Das Gesetz richtet sich gegen sämtliche Nichtregierungsorganisationen, die vom Ausland aus finanziert und in Russland politisch aktiv sind. Sie sollen dazu verpflichtet werden, sich speziell registrieren zu lassen. Zudem droht ihnen eine strenge Kontrolle ihrer Finanzen. In erster Lesung war das Gesetz vor einer Woche von der Duma verabschiedet worden. Die zweite Lesung fand am Freitag unmittelbar vor der abschließenden dritten statt.

Nach offizieller Darstellung dient das Gesetz dazu, ausländische Staaten daran zu hindern, auf die Innenpolitik Russlands Einfluss zu nehmen. Beobachtern zufolge zielt das Gesetz etwa auf die Wahlbeobachterorganisation Golos, die Unregelmäßigkeiten bei den jüngsten Wahlen in Russland angeprangert hatte, und auf die Anti-Korruptions-Organisation Transparency International. Betroffen sein dürften aber auch Umweltorganisationen sowie Aktivisten, die sich für Menschen- und Freiheitsrechte stark machen.

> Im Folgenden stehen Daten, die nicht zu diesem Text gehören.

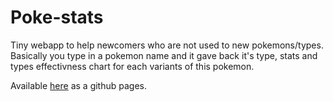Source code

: # Poke-stats

Tiny webapp to help newcomers who are not used to new pokemons/types.
Basically you type in a pokemon name and it gave back it's type, stats and types effectivness chart for each variants of this pokemon.

Available [here](https://hfabre.github.io/poke-stats/) as a github pages.
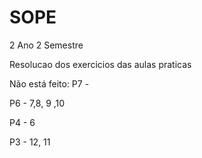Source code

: # SOPE

2 Ano 2 Semestre

Resolucao dos exercicios das aulas praticas

Não está feito: 
P7 -

P6 - 7,8, 9 ,10

P4 - 6

P3 - 12, 11


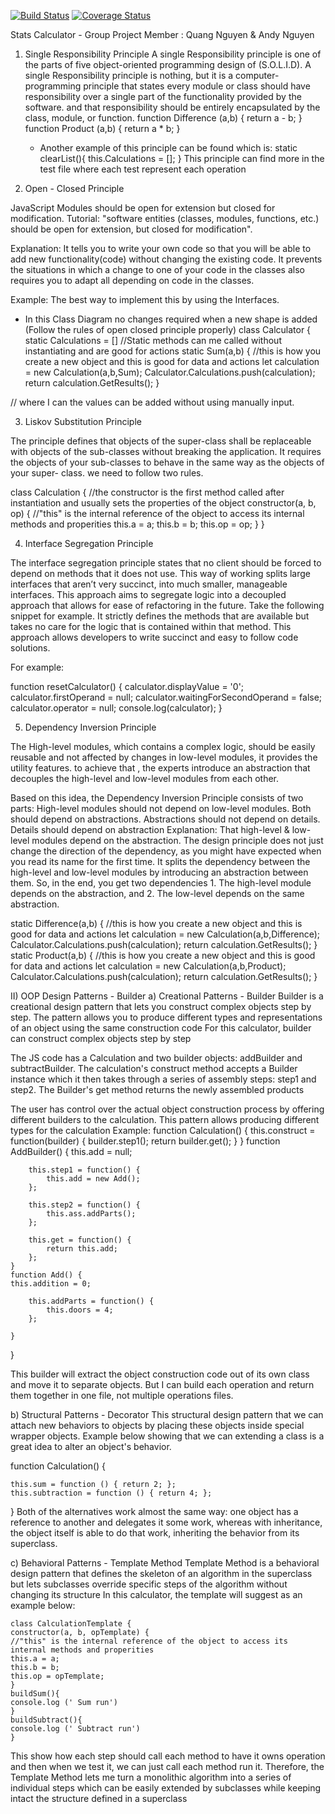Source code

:[![Build Status](https://travis-ci.org/an543/BasicCaculator.svg?branch=master)](https://travis-ci.org/an543/BasicCaculator)
[![Coverage Status](https://coveralls.io/repos/github/an543/BasicCaculator/badge.svg?branch=master)](https://coveralls.io/github/an543/BasicCaculator?branch=master)

Stats Calculator - Group Project 
Member : Quang Nguyen & Andy Nguyen 


1. Single Responsibility Principle 
   A single Responsibility principle is one of the parts of five object-oriented programming design of (S.O.L.I.D). A single Responsibility principle is nothing,
   but it is a computer-programming principle that states every module or class should have responsibility over a single part of the functionality provided by the software. and that responsibility should be entirely encapsulated by the class, module, or function.
function Difference (a,b) {
return a - b;
}
   function Product (a,b) {
   return a * b;
   }
   - Another example of this principle can be found which is:
     static clearList(){
     this.Calculations = [];
     }
  This principle can find more in the test file where each test represent each 
     operation
     
2. Open - Closed Principle 

JavaScript Modules should be open for extension but closed for modification.
Tutorial: 
"software entities (classes, modules, functions, etc.) should be open for extension, but closed for modification".

Explanation: It tells you to write your own code so that you will be able to add new functionality(code) without changing the existing code. It prevents the situations in which a change to one of your code in the classes also requires you to adapt all depending on code in the classes.

Example: The best way to implement this by using the Interfaces. 

-	In this Class Diagram no changes required when a new shape is added (Follow the rules of open closed principle properly)
class Calculator {
    static Calculations = []
    //Static methods can me called without instantiating and are good for actions
    static Sum(a,b) {
        //this is how you create a new object and this is good for data and actions
          let calculation = new Calculation(a,b,Sum);
          Calculator.Calculations.push(calculation);
        return calculation.GetResults();
    }

// where I can the values can be added without using manually input. 

3)  Liskov Substitution Principle

The principle defines that objects of the super-class shall be replaceable 
with objects of the sub-classes without breaking the application. 
It requires the objects of your sub-classes to behave in the same way as the objects of your super- class. we need to follow two rules.

class Calculation {
    //the constructor is the first method called after instantiation and usually sets the properties of the object
    constructor(a, b, op) {
        //"this" is the internal reference of the object to access its internal methods and properities
        this.a = a;
        this.b = b;
        this.op = op;
    }
}

4) Interface Segregation Principle

The interface segregation principle states that no client should be forced to depend on methods that it does not use.
This way of working splits large interfaces that aren’t very succinct, into much smaller, manageable interfaces. This approach aims to segregate logic into 
a decoupled approach that allows for ease of refactoring in the future. Take the following snippet for example. 
It strictly defines the methods that are available but takes no care for the logic that is 
contained within that method. This approach allows developers to write succinct and easy to follow code solutions.

For example:
	
 function resetCalculator() {
  calculator.displayValue = '0';
  calculator.firstOperand = null;
  calculator.waitingForSecondOperand = false;
  calculator.operator = null;
  console.log(calculator);
}

5) Dependency Inversion Principle

The High-level modules, which contains a complex logic, should be easily reusable and not affected by changes in low-level modules, it provides the utility features. to achieve that , the experts introduce an abstraction 
that decouples the high-level and low-level modules from each other.

Based on this idea, the Dependency Inversion Principle consists of two parts:
High-level modules should not depend on low-level modules. Both should depend on abstractions.
Abstractions should not depend on details. Details should depend on abstraction Explanation: That high-level & low-level modules depend on the abstraction. 
The design principle does not just change the direction of the dependency, as you might have expected when you read its name for the first time. 
It splits the dependency between the high-level and low-level modules by introducing an abstraction between them. So, in the end, you get two dependencies 1. 
The high-level module depends on the abstraction, and 2. The low-level depends on the same abstraction.

  static Difference(a,b) {
        //this is how you create a new object and this is good for data and actions
        let calculation = new Calculation(a,b,Difference);
        Calculator.Calculations.push(calculation);
        return calculation.GetResults();
    }
    static Product(a,b) {
        //this is how you create a new object and this is good for data and actions
        let calculation = new Calculation(a,b,Product);
        Calculator.Calculations.push(calculation);
        return calculation.GetResults();
    }


II) OOP Design Patterns - Builder
a) Creational Patterns - Builder
Builder is a creational design pattern that lets you construct complex objects step by step. 
The pattern allows you to produce different types and representations of an object using the same construction code
For this calculator, builder can construct complex objects step by step

The JS code has a Calculation and two builder objects: 
addBuilder and subtractBuilder. The calculation's construct method accepts a Builder 
instance which it then takes through a series of assembly steps: step1 and
step2. The Builder's get method returns the newly assembled products

The user has control over the actual object construction process by 
offering different builders to the calculation. 
This pattern allows producing different types for the calculation
Example:
    function Calculation() {
    this.construct = function(builder) {
    builder.step1();
    return builder.get();
        }
    }
    function AddBuilder() {
    this.add = null;
    
        this.step1 = function() {
            this.add = new Add();
        };
     
        this.step2 = function() {
            this.ass.addParts();
        };
     
        this.get = function() {
            return this.add;
        };
    }
    function Add() {
    this.addition = 0;
    
        this.addParts = function() {
            this.doors = 4;
        };
      
    }
}

This builder will extract the object construction code out of its own class
and move it to separate objects. But I can build each operation and return them together in one
file, not multiple operations files.

b) Structural Patterns - Decorator
 This structural design pattern that we can attach new behaviors to objects by placing 
these objects inside special wrapper objects.
Example below showing that we can extending a class is a great idea to alter an object's behavior.

function Calculation() {

    this.sum = function () { return 2; };
    this.subtraction = function () { return 4; };

}
Both of the alternatives work almost the same way: 
one object has a reference to another and delegates it some work, whereas with inheritance, 
the object itself is able to do that work, inheriting the behavior from its superclass.

c) Behavioral Patterns - Template Method
Template Method is a behavioral design pattern that defines the skeleton of an
algorithm in the superclass but lets subclasses override 
specific steps of the algorithm without changing its structure
 In this calculator, the template will suggest as an example below:

    class CalculationTemplate {
    constructor(a, b, opTemplate) {
    //"this" is the internal reference of the object to access its internal methods and properities
    this.a = a;
    this.b = b;
    this.op = opTemplate;
    }
    buildSum(){
    console.log (' Sum run')
    }
    buildSubtract(){
    console.log (' Subtract run')
    }

This show how each step should call each method to have it owns operation
and then when we test it, we can just call each method run it. 
Therefore, the Template Method lets me turn a monolithic algorithm into a series of individual steps which can
be easily extended by subclasses while keeping intact the structure defined in a superclass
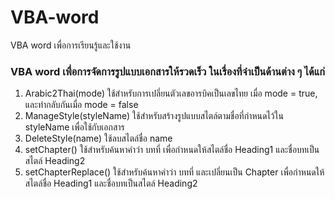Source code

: # VBA-word
VBA word เพื่อการเรียนรู้และใช้งาน

### VBA word เพื่อการจัดการรูปแบบเอกสารให้รวดเร็ว ในเรื่องที่จำเป็นด้านต่าง ๆ ได้แก่
1. Arabic2Thai(mode) ใช้สำหรับการเปลี่ยนตัวเลขอารบิคเป็นเลขไทย เมื่อ mode = true, และทำกลับกันเมื่อ mode = false
1. ManageStyle(styleName) ใช้สำหรับสร้างรูปแบบสไตล์ตามชื่อที่กำหนดไว้ใน styleName เพื่อใช้กับเอกสาร
1. DeleteStyle(name) ใช้ลบสไตล์ชื่อ name
1. setChapter() ใช้สำหรับค้นหาคำว่า บทที่ เพื่อกำหนดให้สไตล์ชื่อ Heading1 และชื่อบทเป็นสไตล์ Heading2 
1. setChapterReplace() ใช้สำหรับค้นหาคำว่า บทที่ และเปลี่ยนเป็น Chapter เพื่อกำหนดให้สไตล์ชื่อ Heading1 และชื่อบทเป็นสไตล์ Heading2 
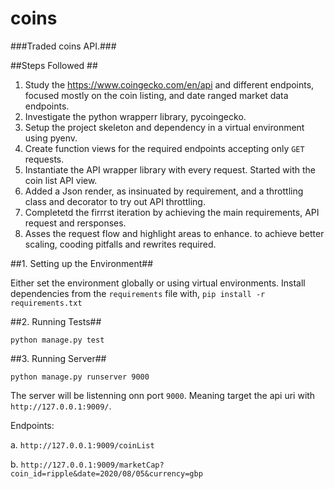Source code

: # coins
###Traded coins API.###


##Steps Followed ##

1. Study the https://www.coingecko.com/en/api and different endpoints, focused mostly on the coin listing, and date ranged market data endpoints.
2. Investigate the python wrapperr library, pycoingecko.
3. Setup the project skeleton and dependency in a virtual environment using pyenv.
4. Create function views for the required endpoints accepting only `GET` requests.
5. Instantiate the API wrapper library with every request. Started with the coin list API view.
6. Added a Json render, as insinuated by requirement, and a throttling class and decorator to try out API throttling.
7. Completetd the firrrst iteration by achieving the main requirements, API request and rersponses.
8. Asses the request flow and highlight areas to enhance. to achieve better scaling, cooding pitfalls and rewrites required.


##1. Setting up the Environment##

Either set the environment globally or using virtual environments.
Install dependencies from the `requirements` file with,
`pip install -r requirements.txt`

##2. Running Tests##

`python manage.py test`

##3. Running Server##

`python manage.py runserver 9000`

The server will be listenning onn port `9000`. Meaning target the api uri with `http://127.0.0.1:9009/`.

Endpoints:

a. `http://127.0.0.1:9009/coinList`

b. `http://127.0.0.1:9009/marketCap?coin_id=ripple&date=2020/08/05&currency=gbp`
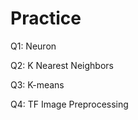 # Practice  
Q1: Neuron                                         
               
Q2: K Nearest Neighbors        
           
Q3: K-means                    
 
Q4: TF Image Preprocessing                     
      
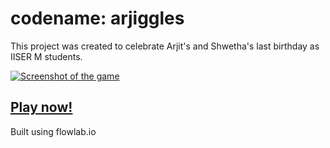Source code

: # codename: arjiggles
This project was created to celebrate Arjit's and Shwetha's last birthday as IISER M students.

[![Screenshot of the game](https://flowlab.io/assets/users/31/user_319817/game_431711/screenshot.png?stamp=1463814191)](https://flowlab.io/game/view/431711)


## [Play now!](https://flowlab.io/game/view/431711)

Built using flowlab.io
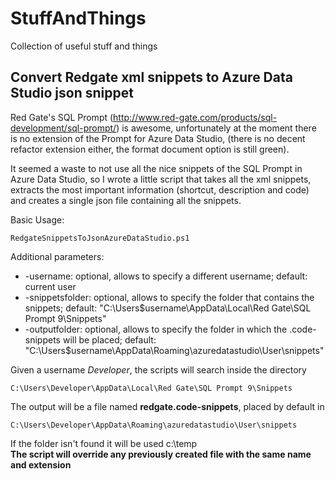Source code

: # StuffAndThings

Collection of useful stuff and things

## Convert Redgate xml snippets to Azure Data Studio json snippet

Red Gate's SQL Prompt (<http://www.red-gate.com/products/sql-development/sql-prompt/>) is awesome, unfortunately at the moment there is no extension of the Prompt for Azure Data Studio, (there is no decent refactor extension either, the format document option is still green).

It seemed a waste to not use all the nice snippets of the SQL Prompt in Azure Data Studio, so I wrote a little script that takes all the xml snippets, extracts the most important information (shortcut, description and code) and creates a single json file containing all the snippets.

Basic Usage:

    RedgateSnippetsToJsonAzureDataStudio.ps1

Additional parameters:

* -username: optional, allows to specify a different username; default: current user
* -snippetsfolder: optional, allows to specify the folder that contains the snippets; default: "C:\Users\$username\AppData\Local\Red Gate\SQL Prompt 9\Snippets"
* -outputfolder: optional, allows to specify the folder in which the .code-snippets will be placed; default: "C:\Users\$username\AppData\Roaming\azuredatastudio\User\snippets"

Given a username _Developer_, the scripts will search inside the directory

    C:\Users\Developer\AppData\Local\Red Gate\SQL Prompt 9\Snippets

The output will be a file named **redgate.code-snippets**, placed by default in

    C:\Users\Developer\AppData\Roaming\azuredatastudio\User\snippets

If the folder isn't found it will be used c:\temp\
**The script will override any previously created file with the same name and extension**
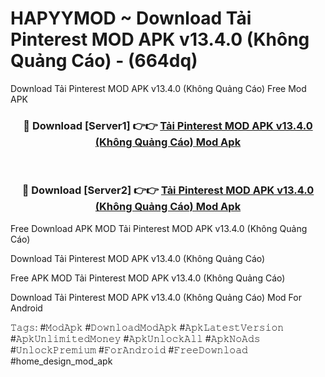 # HAPYYMOD ~ Download Tải Pinterest MOD APK v13.4.0 (Không Quảng Cáo) - (664dq)
Download Tải Pinterest MOD APK v13.4.0 (Không Quảng Cáo) Free Mod APK

<div align="center">
<h3>🔴 Download [Server1] 👉👉 <a href="https://apk-comot.site?title=Tải_Pinterest_MOD_APK_v13.4.0_(Không_Quảng_Cáo)">Tải Pinterest MOD APK v13.4.0 (Không Quảng Cáo) Mod Apk</a></h3><br>

<h3>🔴 Download [Server2] 👉👉 <a href="https://apk-comot.site?title=Tải_Pinterest_MOD_APK_v13.4.0_(Không_Quảng_Cáo)">Tải Pinterest MOD APK v13.4.0 (Không Quảng Cáo) Mod Apk</a></h3>
</div>


Free Download APK MOD Tải Pinterest MOD APK v13.4.0 (Không Quảng Cáo)

Download Tải Pinterest MOD APK v13.4.0 (Không Quảng Cáo) 

Free APK MOD Tải Pinterest MOD APK v13.4.0 (Không Quảng Cáo) 

Download Tải Pinterest MOD APK v13.4.0 (Không Quảng Cáo) Mod For Android

𝚃𝚊𝚐𝚜: #𝙼𝚘𝚍𝙰𝚙𝚔 #𝙳𝚘𝚠𝚗𝚕𝚘𝚊𝚍𝙼𝚘𝚍𝙰𝚙𝚔 #𝙰𝚙𝚔𝙻𝚊𝚝𝚎𝚜𝚝𝚅𝚎𝚛𝚜𝚒𝚘𝚗 #𝙰𝚙𝚔𝚄𝚗𝚕𝚒𝚖𝚒𝚝𝚎𝚍𝙼𝚘𝚗𝚎𝚢 #𝙰𝚙𝚔𝚄𝚗𝚕𝚘𝚌𝚔𝙰𝚕𝚕 #𝙰𝚙𝚔𝙽𝚘𝙰𝚍𝚜 #𝚄𝚗𝚕𝚘𝚌𝚔𝙿𝚛𝚎𝚖𝚒𝚞𝚖 #𝙵𝚘𝚛𝙰𝚗𝚍𝚛𝚘𝚒𝚍 #𝙵𝚛𝚎𝚎𝙳𝚘𝚠𝚗𝚕𝚘𝚊𝚍 #home_design_mod_apk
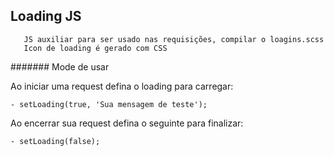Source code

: ## Loading JS

       JS auxiliar para ser usado nas requisições, compilar o loagins.scss
       Icon de loading é gerado com CSS
       
####### Mode de usar

Ao iniciar uma request defina o loading para carregar:

    - setLoading(true, 'Sua mensagem de teste');
    
Ao encerrar sua request defina o seguinte para finalizar:

    - setLoading(false);           
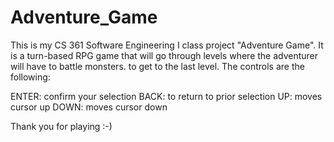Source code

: # Adventure_Game

This is my CS 361 Software Engineering I class project "Adventure Game". It is a turn-based RPG game that will go through levels where the adventurer will have to battle monsters. to get to the last level. The controls are the following:

ENTER: confirm your selection
BACK: to return to prior selection
UP: moves cursor up 
DOWN: moves cursor down 

Thank you for playing :-) 
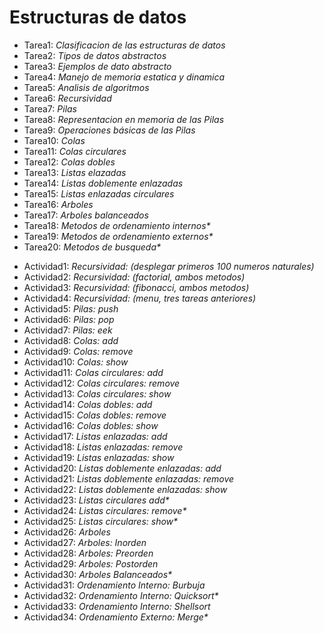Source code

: <h1>Estructuras de datos</h1>
<ul>
  <li b>Tarea1: </b> <i> Clasificacion de las estructuras de datos</i>
  <li b>Tarea2: </b> <i> Tipos de datos abstractos</i>
  <li b>Tarea3: </b> <i> Ejemplos de dato abstracto</i>
  <li b>Tarea4: </b> <i> Manejo de memoria estatica y dinamica</i>
  <li b>Tarea5: </b> <i> Analisis de algoritmos</i>
  <li b>Tarea6: </b> <i> Recursividad</i>
  <li b>Tarea7: </b> <i> Pilas</i>
  <li b>Tarea8: </b> <i> Representacion en memoria de las Pilas</i>
  <li b>Tarea9: </b> <i> Operaciones básicas de las Pilas</i>
  <li b>Tarea10: </b> <i> Colas</i>
  <li b>Tarea11: </b> <i> Colas circulares</i>
  <li b>Tarea12: </b> <i> Colas dobles</i>
  <li b>Tarea13: </b> <i> Listas elazadas</i>
  <li b>Tarea14: </b> <i> Listas doblemente enlazadas</i>
  <li b>Tarea15: </b> <i> Listas enlazadas circulares</i>
  <li b>Tarea16: </b> <i> Arboles</i>
  <li b>Tarea17: </b> <i> Arboles balanceados</i>
  <li b>Tarea18: </b> <i> Metodos de ordenamiento internos*</i>
  <li b>Tarea19: </b> <i> Metodos de ordenamiento externos*</i>
  <li b>Tarea20: </b> <i> Metodos de busqueda*</i>
</ul>

<ul>
  <li b>Actividad1: </b> <i> Recursividad: (desplegar primeros 100 numeros naturales)</i>
  <li b>Actividad2: </b> <i> Recursividad: (factorial, ambos metodos)</i>
  <li b>Actividad3: </b> <i> Recursividad: (fibonacci, ambos metodos)</i>
  <li b>Actividad4: </b> <i> Recursividad: (menu, tres tareas anteriores)</i>
  <li b>Actividad5: </b> <i> Pilas: push</i>
  <li b>Actividad6: </b> <i> Pilas: pop</i>
  <li b>Actividad7: </b> <i> Pilas: eek</i>
  <li b>Actividad8: </b> <i> Colas: add</i>
  <li b>Actividad9: </b> <i> Colas: remove</i>
  <li b>Actividad10: </b> <i> Colas: show</i>
  <li b>Actividad11: </b> <i> Colas circulares: add</i>
  <li b>Actividad12: </b> <i> Colas circulares: remove</i>
  <li b>Actividad13: </b> <i> Colas circulares: show</i>
  <li b>Actividad14: </b> <i> Colas dobles: add</i>
  <li b>Actividad15: </b> <i> Colas dobles: remove</i>
  <li b>Actividad16: </b> <i> Colas dobles: show</i>
  <li b>Actividad17: </b> <i> Listas enlazadas: add</i>
  <li b>Actividad18: </b> <i> Listas enlazadas: remove</i>
  <li b>Actividad19: </b> <i> Listas enlazadas: show</i>
  <li b>Actividad20: </b> <i> Listas doblemente enlazadas: add</i>
  <li b>Actividad21: </b> <i> Listas doblemente enlazadas: remove</i>
  <li b>Actividad22: </b> <i> Listas doblemente enlazadas: show</i>
  <li b>Actividad23: </b> <i> Listas circulares add*</i>
  <li b>Actividad24: </b> <i> Listas circulares: remove*</i>
  <li b>Actividad25: </b> <i> Listas circulares: show*</i>
  <li b>Actividad26: </b> <i> Arboles</i>
  <li b>Actividad27: </b> <i> Arboles: Inorden</i>
  <li b>Actividad28: </b> <i> Arboles: Preorden</i>
  <li b>Actividad29: </b> <i> Arboles: Postorden</i>
  <li b>Actividad30: </b> <i> Arboles Balanceados*</i>
  <li b>Actividad31: </b> <i> Ordenamiento Interno: Burbuja</i>
  <li b>Actividad32: </b> <i> Ordenamiento Interno: Quicksort*</i>
  <li b>Actividad33: </b> <i> Ordenamiento Interno: Shellsort</i>
  <li b>Actividad34: </b> <i> Ordenamiento Externo: Merge*</i>
</ul>
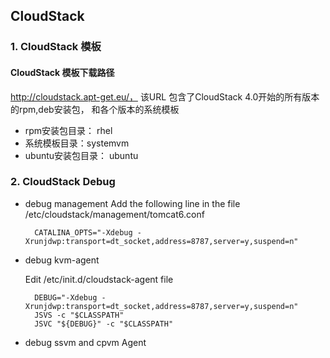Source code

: ## CloudStack ##

### 1. CloudStack 模板 ###

#### CloudStack 模板下载路径 ####
http://cloudstack.apt-get.eu/， 该URL  包含了CloudStack 4.0开始的所有版本的rpm,deb安装包， 和各个版本的系统模板

* rpm安装包目录： rhel
* 系统模板目录：systemvm
* ubuntu安装包目录： ubuntu

### 2. CloudStack Debug
* debug management
  Add the following line in the file  /etc/cloudstack/management/tomcat6.conf

 	    CATALINA_OPTS="-Xdebug -Xrunjdwp:transport=dt_socket,address=8787,server=y,suspend=n"
    
* debug kvm-agent
    
	Edit /etc/init.d/cloudstack-agent file

    	DEBUG="-Xdebug -Xrunjdwp:transport=dt_socket,address=8787,server=y,suspend=n"
		JSVS -c "$CLASSPATH" 
		JSVC "${DEBUG}" -c "$CLASSPATH" 

* debug ssvm and cpvm Agent
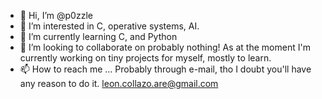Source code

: - 👋 Hi, I’m @p0zzle
- 👀 I’m interested in C, operative systems, AI.
- 🌱 I’m currently learning C, and Python
- 💞️ I’m looking to collaborate on probably nothing! As at the moment I'm currently working on tiny projects for myself, mostly to learn.
- 📫 How to reach me ... Probably through e-mail, tho I doubt you'll have any reason to do it. leon.collazo.are@gmail.com

<!---
p0zzle/p0zzle is a ✨ special ✨ repository because its `README.md` (this file) appears on your GitHub profile.
You can click the Preview link to take a look at your changes.
--->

Bürgerrechtler vermuten, der frühere Geheimdienstchef Putin wolle kritische Gruppen ausschalten und die Opposition mundtot machen. Kremlgegner sprachen von einem „Schwarzen Freitag“ in der Staatsduma in Moskau. Vor dem Parlamentsgebäude demonstrierten Regierungskritiker und Journalisten.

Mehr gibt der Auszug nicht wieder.